- What to work on: Once the pictures are set aside, reproduce the entries below exactly.

======== Material for this task ========

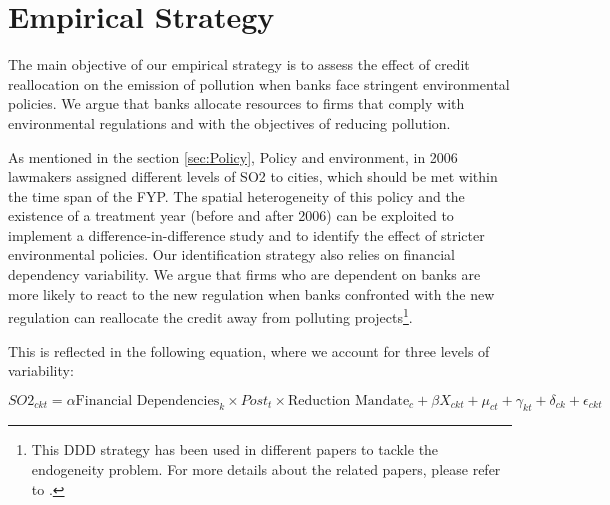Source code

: \documentclass[12pt]{article}
\begin{document}
\section{Empirical Strategy} \label{sec:Empirical}

The main objective of our empirical strategy is to assess the effect of credit reallocation on the emission of pollution when banks face stringent environmental policies. We argue that banks allocate resources to firms that comply with environmental regulations and with the objectives of reducing pollution.

As mentioned in the section \ref{sec:Policy}, Policy and environment, in 2006 lawmakers assigned different levels of SO2  to cities, which should be met within the time span of the FYP. The spatial heterogeneity of this policy and the existence of a treatment year (before and after 2006) can be exploited to implement a difference-in-difference study and to identify the effect of stricter environmental policies. Our identification strategy also relies on financial dependency variability. We argue that firms who are dependent on banks are more likely to react to the new regulation when banks confronted with the new regulation can reallocate the credit away from polluting projects\footnote{This DDD strategy has been used in different papers to tackle the endogeneity problem. For more details about the related papers, please refer to \cite{Hering2014-af, Cai2016-br, Chen2018-ki, Shi2018-zk}.}.

This is reflected in the following equation, where we account for three levels of variability: 

\begin{equation} \label{eq:main}
SO2_{ckt} = \alpha\text{Financial Dependencies}_{k} \times Post_{t} \times \text{Reduction Mandate}_{c} + \beta X_{ckt} + \mu_{ct} + \gamma_{kt} + \delta_{ck} + \epsilon_{ckt}
\end{equation}
\end{document}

========

- Finished exercise:
Source code

: \documentclass[12pt]{article}
\begin{document}
\section{Empirical Strategy} \label{sec:Empirical}

The main objective of our empirical strategy is to assess the effect of credit reallocation on the emission of pollution when banks face stringent environmental policies. We argue that banks allocate resources to firms that comply with environmental regulations and with the objectives of reducing pollution.

As mentioned in the section \ref{sec:Policy}, Policy and environment, in 2006 lawmakers assigned different levels of SO2  to cities, which should be met within the time span of the FYP. The spatial heterogeneity of this policy and the existence of a treatment year (before and after 2006) can be exploited to implement a difference-in-difference study and to identify the effect of stricter environmental policies. Our identification strategy also relies on financial dependency variability. We argue that firms who are dependent on banks are more likely to react to the new regulation when banks confronted with the new regulation can reallocate the credit away from polluting projects\footnote{This DDD strategy has been used in different papers to tackle the endogeneity problem. For more details about the related papers, please refer to \cite{Hering2014-af, Cai2016-br, Chen2018-ki, Shi2018-zk}.}.

This is reflected in the following equation, where we account for three levels of variability: 

\begin{equation} \label{eq:main}
SO2_{ckt} = \alpha\text{Financial Dependencies}_{k} \times Post_{t} \times \text{Reduction Mandate}_{c} + \beta X_{ckt} + \mu_{ct} + \gamma_{kt} + \delta_{ck} + \epsilon_{ckt}
\end{equation}
\end{document}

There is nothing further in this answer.